"Gross abuse of prosecutorial power": Court-appointed lawyer rebukes Barr's handling of Flynn case

  

Category:  News & Politics

Via:  john-russell  •  one month ago  •  19 comments

By:   Roger Sollenberger (Salon)

"Gross abuse of prosecutorial power": Court-appointed lawyer rebukes Barr's handling of Flynn case
"Everything about this is irregular," the judge wrote after analyzing more than 100 of Trump's tweets about Flynn

S E E D E D   C O N T E N T



A retired federal judge appointed to argue against the Department of Justice's move to drop criminal charges against President Donald Trump's former national security adviser Michael Flynn has recommended that the court proceed with sentencing.

He called the department's request to drop the case "a gross abuse of prosecutorial power" in an attempt to "provide special treatment" to a "political ally of the president of the United States."

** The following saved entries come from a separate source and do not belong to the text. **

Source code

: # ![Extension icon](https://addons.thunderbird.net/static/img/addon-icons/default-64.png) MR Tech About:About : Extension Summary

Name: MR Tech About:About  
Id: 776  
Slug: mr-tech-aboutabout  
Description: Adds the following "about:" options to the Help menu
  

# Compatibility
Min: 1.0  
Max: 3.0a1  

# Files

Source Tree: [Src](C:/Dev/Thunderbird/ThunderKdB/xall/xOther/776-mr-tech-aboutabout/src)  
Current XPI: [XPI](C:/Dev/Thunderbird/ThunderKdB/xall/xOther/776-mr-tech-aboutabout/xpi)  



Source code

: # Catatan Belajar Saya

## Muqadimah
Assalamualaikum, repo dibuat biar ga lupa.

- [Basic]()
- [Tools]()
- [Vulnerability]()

"The Department of Justice has a solemn responsibility to prosecute this case — like every other case — without fear or favor, and to quote the department's motto, solely 'on behalf of justice,'" former federal judge John Gleeson wrote in a brief filed Wednesday.

"It has abdicated that responsibility through a gross abuse of prosecutorial power, attempting to provide special treatment to a favored friend and political ally of the president of the United States," he added. "It has treated the case like no other, and in doing so has undermined the public's confidence in the rule of law."

Under the stewardship of Attorney General William Barr, federal prosecutors last month moved to drop charges against Flynn, who twice pleaded guilty to lying to the FBI about his contacts with former Russian Ambassador Sergei Kislyak during the presidential transition.

Trump fired Flynn in February 2017 for lying to the vice president about his communications with Kislyak, not mentioning the FBI. The firing set off a chain of events which culminated in the appointment of special counsel Robert Mueller.

Barr ordered the charges dropped after a review he commissioned found that the FBI did not have legitimate grounds to conduct the interview in which Flynn admitted to lying.

The move sent shockwaves through the judicial system. Without providing a reason, Mueller's lead prosecutor against Flynn told the court that he was withdrawing from the case minutes before the department filed the retraction. Within days, more than 1,000 former federal prosecutors and Justice Department officials had signed on to a legal brief demanding that the court deny Barr's request.

The bizarre directive led the federal judge hearing the case — Judge Emmett Sullivan — to solicit Gleeson's advice on how to move forward.

Without naming Barr directly, Gleeson ripped the Justice Department for its "transparent disingenuousness." He called the attorney general's decision to drop charges an "irregular" effort the government would "scoff at" had the defendant been anyone other than a friend of the president.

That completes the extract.